The growth of probiotics alone, says Minute Maid’s Sevugan Palaniappan, should spur the growth of plastic bottles cold-filled aseptically. Probiotic products use certain lactobacillus strains of bacteria that have been proven to enhance digestion and the ability of the immune system to ward off illnesses such as the flu or a cold. Currently, probiotics are in the refrigerated case, largely because the live cultures they contain require refrigeration. But Palaniappan believes, without providing specifics, that there are ways to market probiotic products in a shelf-stable format. The ingredients, however, will be heat-sensitive, so conventional methods of thermal processing, including hot filling of plastic bottles, won’t work. Once again, cold aseptic filling is an appealing alternative, says Palaniappan. “Convenience will drive these products out of the refrigerated case and likely into aseptically filled plastic,” Palaniappan predicts. The bottles, however, will require high barrier properties, because some probiotics may be sensitive to oxygen. “For this new breed of aseptically filled beverages we’ll need new barrier technologies, and there are some interesting ones coming out,” says Palaniappan. An obvious example, he adds, is the Bestpet™ technology originally developed by Coca-Cola (see Nov. ’99, p. 2 or pack world.com/go/bestpet).

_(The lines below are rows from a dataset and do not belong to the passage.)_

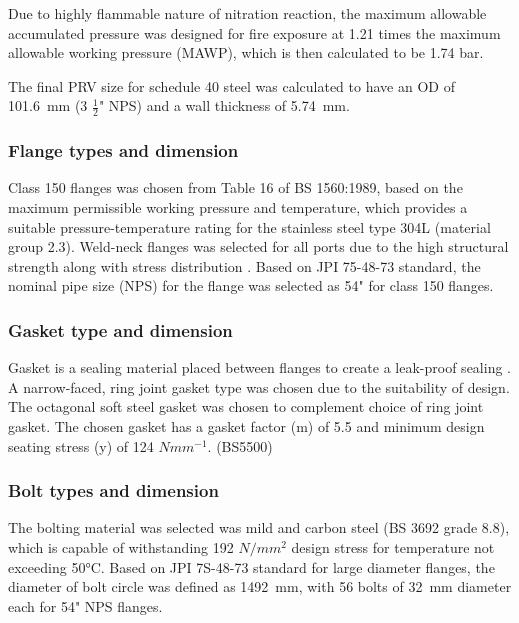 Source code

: Due to highly flammable nature of nitration reaction, the maximum allowable accumulated pressure was designed for fire exposure at 1.21 times the maximum allowable working pressure (MAWP), which is then calculated to be 1.74 bar. 

The final PRV size for schedule 40 steel was calculated to have an OD of \SI{101.6}{\milli \metre} (3 $\frac{1}{2}$" NPS) and a wall thickness of \SI{5.74}{\milli \metre}.



\subsubsection{Flange types and dimension}
Class 150 flanges was chosen from Table 16 of BS 1560:1989, based on the maximum permissible working pressure and temperature, which provides a suitable pressure-temperature rating for the stainless steel type 304L (material group 2.3). Weld-neck flanges was selected for all ports due to the high structural strength along with stress distribution \cite{ulma_forge_welding_2020}.
Based on JPI 75-48-73 standard, the nominal pipe size (NPS) for the flange was selected as 54" for class 150 flanges.
\subsubsection{Gasket type and dimension}
Gasket is a sealing material placed between flanges to create a leak-proof sealing \cite{varun_piping_nodate}. A narrow-faced, ring joint gasket type was chosen due to the suitability of design. The octagonal soft steel gasket was chosen to complement choice of ring joint gasket. The chosen gasket has a gasket factor (m) of 5.5 and minimum design seating stress (y) of 124 $Nmm^{-1}$. (BS5500)

\subsubsection{Bolt types and dimension}
The bolting material was selected was mild and carbon steel (BS 3692 grade 8.8), which is capable of withstanding 192 $N/mm^2$ design stress for temperature not exceeding 50°C. Based on JPI 7S-48-73 standard for large diameter flanges, the diameter of bolt circle was defined as \SI{1492}{\milli \metre}, with 56 bolts of \SI{32}{\milli \metre} diameter each for 54" NPS flanges.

This exterior coating of silica, applied by a vacuum process on equipment developed by Krones and Leybold Systems, has been used thus far only on single-serve, carbonated soft-drink bottles in Europe and South Africa. Why not extend its use to probiotics, high-end juices, and other beverages whose nutrient content and/or flavor profile is worth maintaining even if it requires an investment in special packaging? Palaniappan says he can’t discuss such possibilities just now. But others are thinking along these lines. They’re asking: Why not aseptically fill barrier bottles for single-serve orange juice, which is rich in oxygen-sensitive vitamin C? Such an orange juice might even have other nutrients added to it. Aseptic processing would subject the product to minimal thermal degradation, and aseptic filling into barrier plastic bottles would ensure its shelf life.